Modjtahedi and colleagues reported that during the follow-up period, 0.06% (n = 292) of men were diagnosed with wAMD and 3% (n = 1536) were diagnosed with dry AMD.

Results of the study showed that after factoring for an increased risk of wet and dry AMD due to race and age and smoking, that the risk of wAMD was “statistically significantly lower in patients with longer-term use of any NSAIDS” (hazard ratio [HR], 0.69; 95% CI, 0.50—0.96; P = .029), but that there was no statistically significant difference between patients with long-term non-aspirin NSAIDS (HR, 0.53; 95% CI, 0.25—1.13; P = .10) and patients with long-term aspirin use (HR, 0.79; 95% CI, 0.53—1.07; P = .12).

The researchers also found no significant association between wAMD and other (short-term/former use) NSAID use categories. Modjtahedi and colleagues also reported that new users of any NSAIDs (HR, 0.79; 95% CI, 0.68—0.93; P = .0039) and aspirin (HR, 0.82; 95% CI, 0.70—0.97; P = .018) had a lower risk of dry AMD, although this decreased risk was not evident in non-aspirin NSAID users (HR, 0.89%; 95% CI, 0.72—1.10; P = .28).

“The possible relationship between NSAID use and AMD is an area of considerable interest, given the pervasive use of NSAIDs and the significant disease burden of AMD,” Modjtehedi wrote. He theorized that NSAIDS may play a protective role in AMD development associated with inflammation in AMD pathogenesis.

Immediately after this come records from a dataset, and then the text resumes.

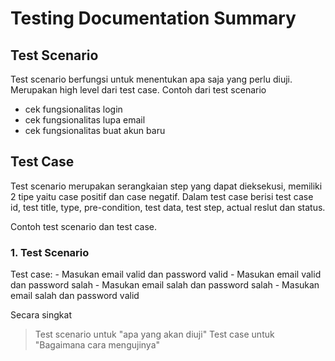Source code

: # Testing Documentation Summary

## Test Scenario
Test scenario berfungsi untuk menentukan apa saja yang perlu diuji. Merupakan high level dari test case.
Contoh dari test scenario
- cek fungsionalitas login
- cek fungsionalitas lupa email
- cek fungsionalitas buat akun baru

## Test Case
Test scenario merupakan serangkaian step yang dapat dieksekusi, memiliki 2 tipe yaitu case positif dan case negatif.
Dalam test case berisi test case id, test title, type, pre-condition, test data, test step, actual reslut dan status.

Contoh test scenario dan test case.
### 1. Test Scenario
Test case:
    - Masukan email valid dan password valid
    - Masukan email valid dan password salah
    - Masukan email salah dan password salah
    - Masukan email salah dan password valid

Secara singkat
> Test scenario untuk "apa yang akan diuji"
> Test case untuk "Bagaimana cara mengujinya"
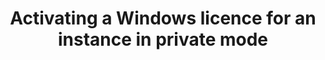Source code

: ---
title: 'Activating a Windows licence for an instance in private mode'
slug: activate-windows-licence-private-mode-instance
excerpt: 'Find out how to activate a Windows licence on an instance in private mode'
section: Getting started
order: 3
---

Although Modjtehedi and colleagues stated that it is too early to determine whether the use of NSAIDs—particularly longer-term use of NSAIDS—could be a means to delay or protect against AMD development, or to determine the exact relationship between reduced risk of wet AMD and longer-term NSAID use, the study results represent “a new avenue for future investigations into whether the risk of exudative [wet] AMD can be therapeutically mitigated” with the use of NSAIDs.

Modjtehedi pointed out that there have been several studies on the relationship between aspirin and AMD producing mixed results, perhaps due to the “complex and intertwined pathologic mechanisms [of AMD], which make elucidating the influence of individual factors such as NSAID use challenging,” and that “the effect of NSAIDs on oxidative stress and production of reactive oxygen species," both important factors in AMD, are currently unclear.

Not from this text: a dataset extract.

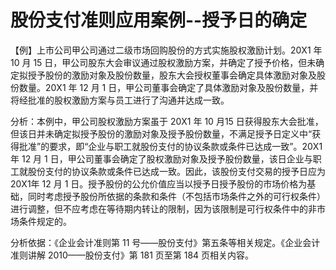 # 股份支付准则应用案例--授予日的确定

 【例】上市公司甲公司通过二级市场回购股份的方式实施股权激励计划。20X1 年 10 月 15 日，甲公司股东大会审议通过股权激励方案，并确定了授予价格，但未确定拟授予股份的激励对象及股份数量，股东大会授权董事会确定具体激励对象及股份数量。20X1 年 12 月 1 日，甲公司董事会确定了具体激励对象及股份数量，并将经批准的股权激励方案与员工进行了沟通并达成一致。

分析：本例中，甲公司股权激励方案虽于 20X1 年 10 月15 日获得股东大会批准，但该日并未确定拟授予股份的激励对象及授予股份数量，不满足授予日定义中“获得批准”的要求，即“企业与职工就股份支付的协议条款或条件已达成一致”。20X1 年 12 月 1 日，甲公司董事会确定了股权激励对象及授予股份数量，该日企业与职工就股份支付的协议条款或条件已达成一致。因此，该股份支付交易的授予日应为 20X1年 12 月 1 日。授予股份的公允价值应当以授予日授予股份的市场价格为基础，同时考虑授予股份所依据的条款和条件（不包括市场条件之外的可行权条件）进行调整，但不应考虑在等待期内转让的限制，因为该限制是可行权条件中的非市场条件规定的。

分析依据：《企业会计准则第 11 号——股份支付》第五条等相关规定。《企业会计准则讲解 2010——股份支付》第 181 页至第 184 页相关内容。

Since the data showed that the possible protective relationship between NSAID use and AMD was only statistically significant in longer-term NSAID users, the researchers believe that lowered risk of AMD may be dependent on the duration of exposure, but further research is needed to determine whether long-term NSAID use can be harnessed in a clinically meaningful way to modify risk.

The study, “The Relationship Between Nonsteroidal Anti-inflammatory Drug Use and Age-related Macular Degeneration,” was published in the American Journal of Ophthalmology.